Create a value of KmsGrantConstraints with all optional fields omitted.

Use generic-lens or optics to modify other optional fields.

The following record fields are available, with the corresponding lenses provided for backwards compatibility:

$sel:encryptionContextEquals:KmsGrantConstraints', kmsGrantConstraints_encryptionContextEquals - A list of key-value pairs that must match the encryption context in the cryptographic operation request.
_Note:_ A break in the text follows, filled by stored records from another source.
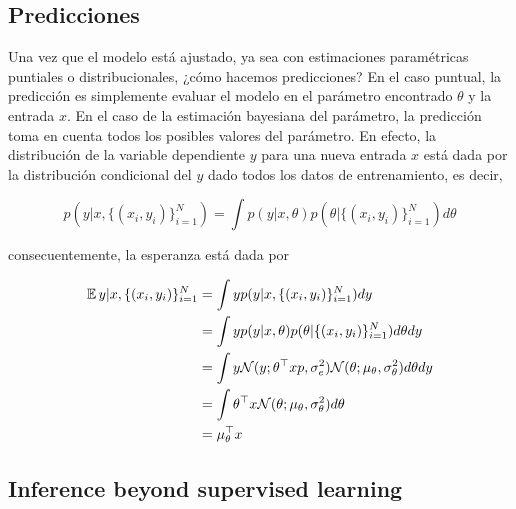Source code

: \subsection{Predicciones} %
\label{sub:predicciones}
Una vez que el modelo está ajustado, ya sea con estimaciones paramétricas puntiales o distribucionales, ¿cómo hacemos predicciones? En el caso puntual, la predicción es simplemente evaluar el modelo en el parámetro encontrado $\theta$ y la entrada $x$. En el caso de la estimación bayesiana del parámetro, la predicción toma en cuenta todos los posibles valores del parámetro. En efecto, la distribución de la variable dependiente $y$ para una nueva entrada $x$ está dada por la distribución condicional del $y$ dado todos los datos de entrenamiento, es decir, 

\begin{equation}
 	p(y|x,\{(x_i,y_i)\}_{i=1}^N) = \int p(y|x, \theta)p(\theta|\{(x_i,y_i)\}_{i=1}^N) d\theta
 \end{equation} 

consecuentemente, la esperanza está dada por

\begin{align}
	\operatorname{\mathbb{E}}{y|x,\{(x_i,y_i)\}_{i=1}^N} 
	&= \int y p(y|x,\{(x_i,y_i)\}_{i=1}^N) dy\\
	&= \int y p(y|x, \theta)p(\theta|\{(x_i,y_i)\}_{i=1}^N) d\theta dy\\
	&= \int y {\mathcal N}(y;\theta^\top xp,\sigma_e^2){\mathcal N}(\theta;\mu_\theta, \sigma_\theta^2) d\theta dy\\
	&= \int \theta^\top x{\mathcal N}(\theta;\mu_\theta, \sigma_\theta^2) d\theta \\
	&= \mu_\theta^\top x
\end{align}


\subsection{Inference beyond supervised learning} %
\label{sub:inference_beyond_supervised_learning}

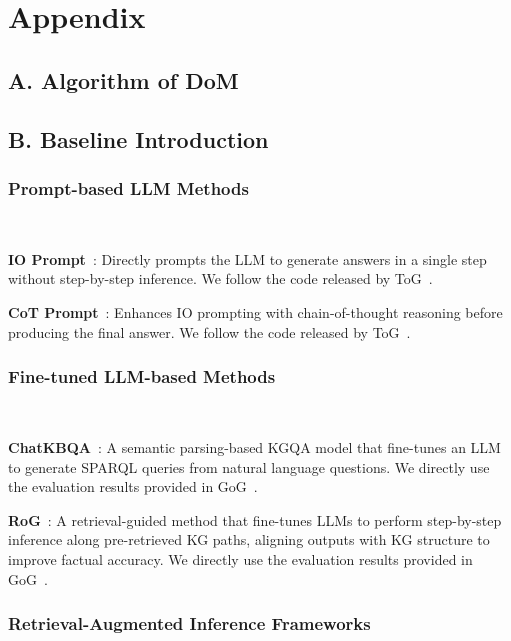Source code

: \section{Appendix}

\subsection{A. Algorithm of DoM}




\subsection{B. Baseline Introduction}

\subsubsection{Prompt-based LLM Methods} \

\textbf{IO Prompt}~\cite{brown2020language}: Directly prompts the LLM to generate answers in a single step without step-by-step inference. We follow the code released by ToG~\cite{sun2023think}.

\textbf{CoT Prompt}~\cite{wei2022chain}: Enhances IO prompting with chain-of-thought reasoning before producing the final answer. We follow the code released by ToG~\cite{sun2023think}.

\subsubsection{Fine-tuned LLM-based Methods} \
~

\textbf{ChatKBQA}~\cite{luo2024chatkbqa}: A semantic parsing-based KGQA model that fine-tunes an LLM to generate SPARQL queries from natural language questions. We directly use the evaluation results provided in GoG~\cite{xu2024generate}.

\textbf{RoG}~\cite{luo2024reasoning}: A retrieval-guided method that fine-tunes LLMs to perform step-by-step inference along pre-retrieved KG paths, aligning outputs with KG structure to improve factual accuracy. We directly use the evaluation results provided in GoG~\cite{xu2024generate}.

\subsubsection{Retrieval-Augmented Inference Frameworks} \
The grant allows the operation only when the encryption context in the request is the same as the encryption context specified in this constraint.

$sel:encryptionContextSubset:KmsGrantConstraints', kmsGrantConstraints_encryptionContextSubset - A list of key-value pairs that must be included in the encryption context of the cryptographic operation request. The grant allows the cryptographic operation only when the encryption context in the request includes the key-value pairs specified in this constraint, although it can include additional key-value pairs.
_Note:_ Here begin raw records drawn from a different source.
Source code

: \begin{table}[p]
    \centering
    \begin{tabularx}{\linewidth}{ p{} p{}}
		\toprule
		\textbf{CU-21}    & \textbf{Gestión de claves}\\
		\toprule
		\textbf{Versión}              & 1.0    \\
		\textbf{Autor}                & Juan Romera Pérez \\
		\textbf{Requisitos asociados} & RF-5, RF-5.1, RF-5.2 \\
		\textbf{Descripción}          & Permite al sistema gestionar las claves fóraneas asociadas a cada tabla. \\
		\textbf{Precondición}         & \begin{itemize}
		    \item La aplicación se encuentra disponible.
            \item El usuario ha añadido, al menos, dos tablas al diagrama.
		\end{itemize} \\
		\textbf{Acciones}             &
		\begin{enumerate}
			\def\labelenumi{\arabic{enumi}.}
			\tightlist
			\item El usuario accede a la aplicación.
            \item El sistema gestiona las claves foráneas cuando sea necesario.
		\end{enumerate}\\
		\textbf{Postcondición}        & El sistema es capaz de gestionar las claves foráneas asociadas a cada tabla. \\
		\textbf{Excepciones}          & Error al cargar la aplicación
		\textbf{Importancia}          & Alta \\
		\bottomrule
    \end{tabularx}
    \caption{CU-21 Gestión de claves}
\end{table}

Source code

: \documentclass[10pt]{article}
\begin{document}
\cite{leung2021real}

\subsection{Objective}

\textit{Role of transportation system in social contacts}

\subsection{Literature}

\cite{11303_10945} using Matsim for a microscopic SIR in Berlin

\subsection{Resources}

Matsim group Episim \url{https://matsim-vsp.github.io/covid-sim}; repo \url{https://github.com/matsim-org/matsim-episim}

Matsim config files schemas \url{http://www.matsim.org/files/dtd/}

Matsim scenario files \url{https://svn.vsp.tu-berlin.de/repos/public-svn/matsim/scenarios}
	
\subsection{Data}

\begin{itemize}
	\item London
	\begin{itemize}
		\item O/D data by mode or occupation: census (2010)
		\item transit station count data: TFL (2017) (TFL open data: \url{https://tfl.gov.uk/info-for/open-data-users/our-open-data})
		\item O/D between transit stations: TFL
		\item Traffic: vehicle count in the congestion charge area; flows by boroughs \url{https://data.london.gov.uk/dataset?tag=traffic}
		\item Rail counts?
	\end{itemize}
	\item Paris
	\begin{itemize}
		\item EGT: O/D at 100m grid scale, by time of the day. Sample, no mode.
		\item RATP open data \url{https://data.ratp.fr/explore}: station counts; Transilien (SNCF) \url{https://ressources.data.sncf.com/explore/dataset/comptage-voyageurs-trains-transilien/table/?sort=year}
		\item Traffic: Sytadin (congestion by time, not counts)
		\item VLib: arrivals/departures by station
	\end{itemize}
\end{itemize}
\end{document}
kmsGrantConstraints_encryptionContextEquals :: Lens' KmsGrantConstraints (Maybe (HashMap Text Text)) Source #

A list of key-value pairs that must match the encryption context in the cryptographic operation request. The grant allows the operation only when the encryption context in the request is the same as the encryption context specified in this constraint.

kmsGrantConstraints_encryptionContextSubset :: Lens' KmsGrantConstraints (Maybe (HashMap Text Text)) Source #

A list of key-value pairs that must be included in the encryption context of the cryptographic operation request. The grant allows the cryptographic operation only when the encryption context in the request includes the key-value pairs specified in this constraint, although it can include additional key-value pairs.